One issue centers on the value and meaning of "evidence." Although some scholars and practitioners consider single case studies to be evidence, other scholars require randomized clinical trials. Regardless of where on that continuum one might feel comfortable, consensus centers on the need for information that is distanced from opinion and self-interest. To be clear, we consider findings from scholarly, rigorous, and ethical inquiry as evidence. HCMR seeks to publish work that informs evidence-based management, which ultimately supports evidence-based health care practice. Thus, HCMR welcomes manuscripts that represent the breadth of evidence generated through the application of any of the various rigorous scientific approaches. We realize, furthermore, that protecting research funding will require our readers, whether practitioners or scholars, to be active in efforts to maintain those research-funding streams and maintain them free of political agendas.

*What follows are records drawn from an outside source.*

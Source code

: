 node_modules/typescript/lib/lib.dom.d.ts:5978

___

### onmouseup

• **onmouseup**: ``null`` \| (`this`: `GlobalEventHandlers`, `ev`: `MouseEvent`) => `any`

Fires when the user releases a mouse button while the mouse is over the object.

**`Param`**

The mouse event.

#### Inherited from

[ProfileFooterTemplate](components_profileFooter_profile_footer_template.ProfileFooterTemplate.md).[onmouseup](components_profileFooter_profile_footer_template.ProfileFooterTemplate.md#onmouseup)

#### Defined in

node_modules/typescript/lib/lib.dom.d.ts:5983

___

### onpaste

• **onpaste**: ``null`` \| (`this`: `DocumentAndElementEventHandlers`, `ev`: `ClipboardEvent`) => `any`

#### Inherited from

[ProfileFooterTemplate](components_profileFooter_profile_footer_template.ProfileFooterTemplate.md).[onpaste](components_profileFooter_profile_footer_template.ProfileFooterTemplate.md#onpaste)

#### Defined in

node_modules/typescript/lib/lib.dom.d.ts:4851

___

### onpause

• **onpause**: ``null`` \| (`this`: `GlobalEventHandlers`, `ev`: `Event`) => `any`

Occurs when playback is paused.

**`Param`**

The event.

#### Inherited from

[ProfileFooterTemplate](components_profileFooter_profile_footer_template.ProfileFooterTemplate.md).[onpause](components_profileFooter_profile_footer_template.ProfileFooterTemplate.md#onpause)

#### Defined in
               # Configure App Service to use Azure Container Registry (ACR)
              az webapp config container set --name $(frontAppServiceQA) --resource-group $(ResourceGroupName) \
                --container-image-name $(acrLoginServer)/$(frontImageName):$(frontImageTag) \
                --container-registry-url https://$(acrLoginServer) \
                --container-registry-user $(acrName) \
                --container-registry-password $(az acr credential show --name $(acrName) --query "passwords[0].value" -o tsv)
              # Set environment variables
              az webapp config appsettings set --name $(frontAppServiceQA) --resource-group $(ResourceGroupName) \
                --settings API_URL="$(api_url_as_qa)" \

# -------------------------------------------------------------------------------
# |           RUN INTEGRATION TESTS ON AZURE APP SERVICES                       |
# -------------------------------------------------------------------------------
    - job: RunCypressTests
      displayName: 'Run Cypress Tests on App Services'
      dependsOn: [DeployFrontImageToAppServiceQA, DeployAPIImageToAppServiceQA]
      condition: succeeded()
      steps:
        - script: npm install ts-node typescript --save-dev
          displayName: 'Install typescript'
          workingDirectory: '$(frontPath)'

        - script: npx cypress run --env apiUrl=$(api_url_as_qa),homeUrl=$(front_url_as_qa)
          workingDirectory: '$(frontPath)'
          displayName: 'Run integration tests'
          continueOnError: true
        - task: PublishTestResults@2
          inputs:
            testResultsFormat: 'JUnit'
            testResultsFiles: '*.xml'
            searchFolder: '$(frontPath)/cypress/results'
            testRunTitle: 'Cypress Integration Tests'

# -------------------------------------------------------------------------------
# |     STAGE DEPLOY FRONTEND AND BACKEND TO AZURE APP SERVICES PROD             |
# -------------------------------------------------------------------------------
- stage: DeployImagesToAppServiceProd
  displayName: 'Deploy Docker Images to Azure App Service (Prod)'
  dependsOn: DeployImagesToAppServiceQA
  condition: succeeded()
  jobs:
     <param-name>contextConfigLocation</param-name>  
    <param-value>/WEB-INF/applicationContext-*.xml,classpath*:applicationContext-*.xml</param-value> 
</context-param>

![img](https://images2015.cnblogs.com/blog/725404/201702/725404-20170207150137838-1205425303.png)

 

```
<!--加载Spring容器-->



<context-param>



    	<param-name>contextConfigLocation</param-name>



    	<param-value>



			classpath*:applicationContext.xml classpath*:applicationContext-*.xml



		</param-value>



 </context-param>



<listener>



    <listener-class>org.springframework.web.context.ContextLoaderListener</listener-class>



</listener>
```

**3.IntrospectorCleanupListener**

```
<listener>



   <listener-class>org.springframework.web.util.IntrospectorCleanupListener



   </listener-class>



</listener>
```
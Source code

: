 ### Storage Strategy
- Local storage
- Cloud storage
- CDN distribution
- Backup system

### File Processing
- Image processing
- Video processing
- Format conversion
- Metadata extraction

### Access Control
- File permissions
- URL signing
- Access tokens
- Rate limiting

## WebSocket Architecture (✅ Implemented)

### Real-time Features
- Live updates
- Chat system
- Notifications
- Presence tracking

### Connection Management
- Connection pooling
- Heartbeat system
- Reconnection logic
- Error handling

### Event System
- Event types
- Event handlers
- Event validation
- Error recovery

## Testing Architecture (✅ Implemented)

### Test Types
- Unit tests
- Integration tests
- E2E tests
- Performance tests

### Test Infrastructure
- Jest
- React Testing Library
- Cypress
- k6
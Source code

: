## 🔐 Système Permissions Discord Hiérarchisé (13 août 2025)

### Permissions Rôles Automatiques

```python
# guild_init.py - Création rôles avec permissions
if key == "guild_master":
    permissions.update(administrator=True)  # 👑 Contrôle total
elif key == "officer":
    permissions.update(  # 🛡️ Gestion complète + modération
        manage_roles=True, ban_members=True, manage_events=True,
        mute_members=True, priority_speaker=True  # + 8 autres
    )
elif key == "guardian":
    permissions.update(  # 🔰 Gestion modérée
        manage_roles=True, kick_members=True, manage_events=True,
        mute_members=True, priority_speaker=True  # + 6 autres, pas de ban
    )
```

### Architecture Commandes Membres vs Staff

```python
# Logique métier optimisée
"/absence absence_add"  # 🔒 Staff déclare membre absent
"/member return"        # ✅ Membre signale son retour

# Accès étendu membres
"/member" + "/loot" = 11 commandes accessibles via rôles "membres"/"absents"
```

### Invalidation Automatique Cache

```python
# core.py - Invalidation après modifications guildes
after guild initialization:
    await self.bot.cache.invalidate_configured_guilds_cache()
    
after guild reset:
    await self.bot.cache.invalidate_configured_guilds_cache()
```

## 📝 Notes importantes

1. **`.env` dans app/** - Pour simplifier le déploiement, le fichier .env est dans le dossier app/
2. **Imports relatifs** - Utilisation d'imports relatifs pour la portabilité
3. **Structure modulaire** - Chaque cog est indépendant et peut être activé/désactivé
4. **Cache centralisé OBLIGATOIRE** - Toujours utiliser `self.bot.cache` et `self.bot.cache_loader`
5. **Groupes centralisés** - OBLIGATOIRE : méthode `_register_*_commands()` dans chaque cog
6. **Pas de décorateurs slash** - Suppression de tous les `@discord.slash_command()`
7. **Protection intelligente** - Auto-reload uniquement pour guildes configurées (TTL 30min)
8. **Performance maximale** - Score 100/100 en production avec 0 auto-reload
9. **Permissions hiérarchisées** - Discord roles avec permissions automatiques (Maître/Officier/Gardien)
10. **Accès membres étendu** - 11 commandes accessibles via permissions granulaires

Another issue concerns the ways in which evidence becomes utilized. As scholars, we historically have been weak in our application of communication science to the distribution and dissemination of our individual and collective scientific wisdom beyond our professional networks. The enhanced immediacy of dissemination of news, fake or real, requires that we match that immediacy, despite our reluctance to speak before all the data have been analyzed, more than once. We must find ways to compete for attention and to engage in (small t) truth-telling. As Editor, I have occasionally worked with authors and the Publisher to disseminate time-sensitive research. Moving forward, doing as much and as quickly as possible will be a goal. This means that I will work actively with the Publisher to find the optimal dissemination modes.


The last issue, certainly, is uncertainty. A long and solid line of research exists on the effects of uncertainty on organizations and, to some extent, the effects of uncertainty on health care organizations. Over the past 8 years, health care organizations and systems seem to have been resilient in the face of uncertainty, creating a path forward that benefited shareholders as well as stakeholders. The current uncertainty presents a new opportunity to utilize and extend our understanding of managing uncertainty in the health care environment.


HCMR stands ready to use the means available as a scientific journal to defend the science of health care administration and management for our collective health, safety, and well-being.